### Work to be completed
Please report every line in the material below where the word "rtype" is found.
Records for the exercise: Begin
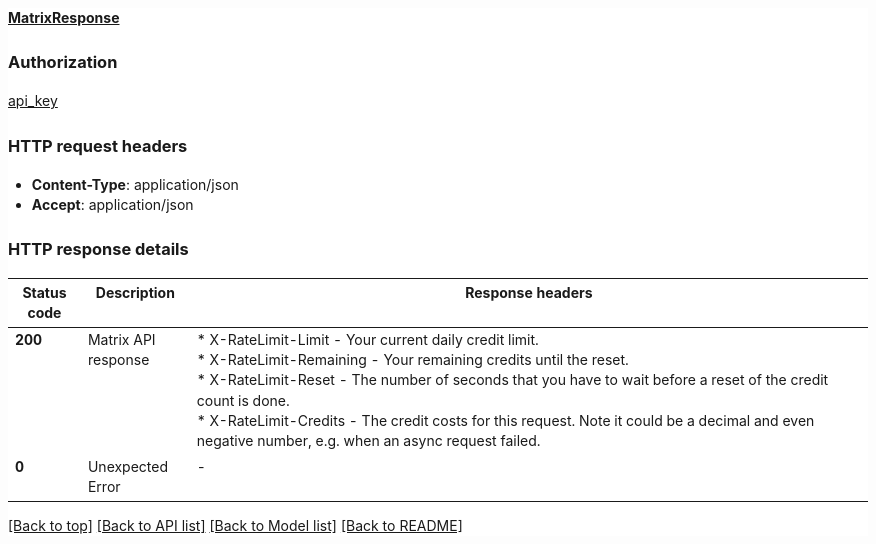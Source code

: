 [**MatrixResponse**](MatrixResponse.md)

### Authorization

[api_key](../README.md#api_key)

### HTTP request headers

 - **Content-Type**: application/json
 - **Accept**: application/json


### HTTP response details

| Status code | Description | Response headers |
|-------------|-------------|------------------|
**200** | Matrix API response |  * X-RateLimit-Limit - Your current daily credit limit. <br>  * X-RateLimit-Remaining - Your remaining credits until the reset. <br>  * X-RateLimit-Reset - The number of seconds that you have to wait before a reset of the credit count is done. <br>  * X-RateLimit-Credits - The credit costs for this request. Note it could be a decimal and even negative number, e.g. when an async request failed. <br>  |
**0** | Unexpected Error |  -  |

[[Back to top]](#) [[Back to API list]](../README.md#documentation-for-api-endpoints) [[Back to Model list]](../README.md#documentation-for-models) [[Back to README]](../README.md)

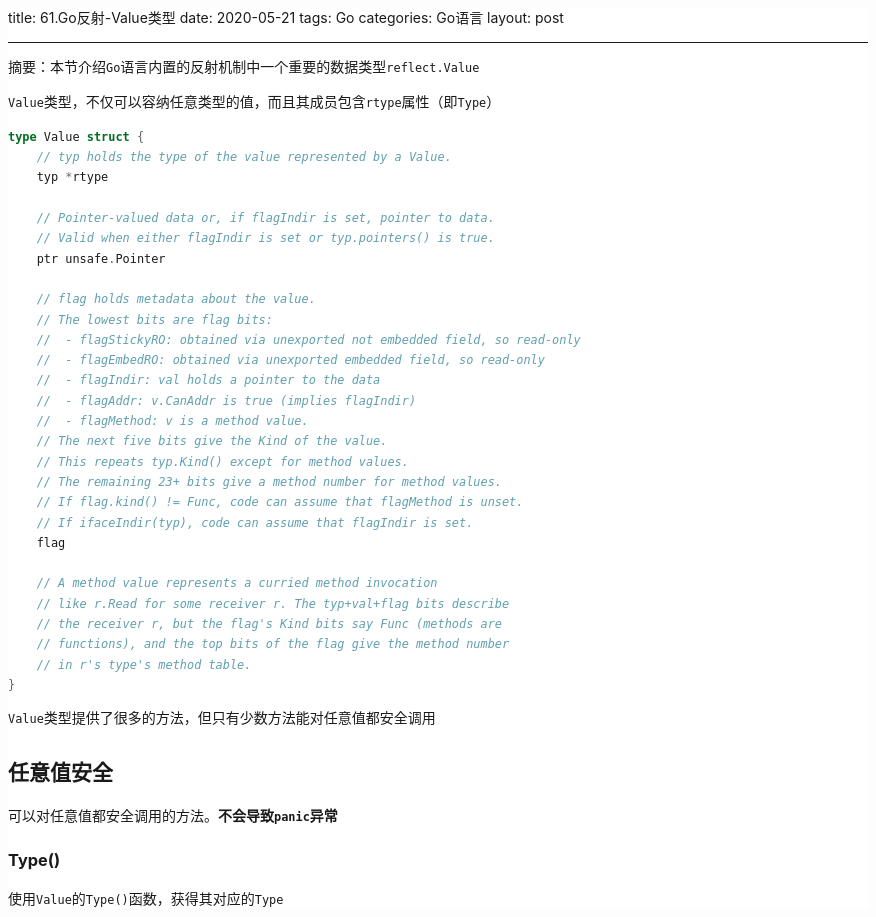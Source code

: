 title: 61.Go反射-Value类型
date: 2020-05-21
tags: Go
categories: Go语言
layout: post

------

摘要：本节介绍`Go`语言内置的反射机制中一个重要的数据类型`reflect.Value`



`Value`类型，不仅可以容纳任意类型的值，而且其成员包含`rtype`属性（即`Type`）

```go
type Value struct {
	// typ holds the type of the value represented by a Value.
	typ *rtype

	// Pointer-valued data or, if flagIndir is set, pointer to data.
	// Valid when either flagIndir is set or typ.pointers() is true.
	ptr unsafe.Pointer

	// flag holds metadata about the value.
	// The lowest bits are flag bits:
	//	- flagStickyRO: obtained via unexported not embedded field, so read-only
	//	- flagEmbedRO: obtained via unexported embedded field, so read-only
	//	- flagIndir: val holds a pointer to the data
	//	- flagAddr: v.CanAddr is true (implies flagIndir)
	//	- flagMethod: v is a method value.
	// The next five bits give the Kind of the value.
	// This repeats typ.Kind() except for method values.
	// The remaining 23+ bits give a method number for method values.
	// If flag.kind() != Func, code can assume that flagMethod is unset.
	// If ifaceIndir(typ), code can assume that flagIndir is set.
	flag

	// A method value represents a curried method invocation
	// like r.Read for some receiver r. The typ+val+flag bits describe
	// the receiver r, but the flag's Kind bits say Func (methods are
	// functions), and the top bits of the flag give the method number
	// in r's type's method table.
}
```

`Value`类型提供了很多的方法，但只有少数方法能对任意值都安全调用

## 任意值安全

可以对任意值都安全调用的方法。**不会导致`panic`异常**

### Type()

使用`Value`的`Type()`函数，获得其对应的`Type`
Records for the exercise: End
### Solution for this problem
`Value`类型，不仅可以容纳任意类型的值，而且其成员包含`rtype`属性（即`Type`）
	typ *rtype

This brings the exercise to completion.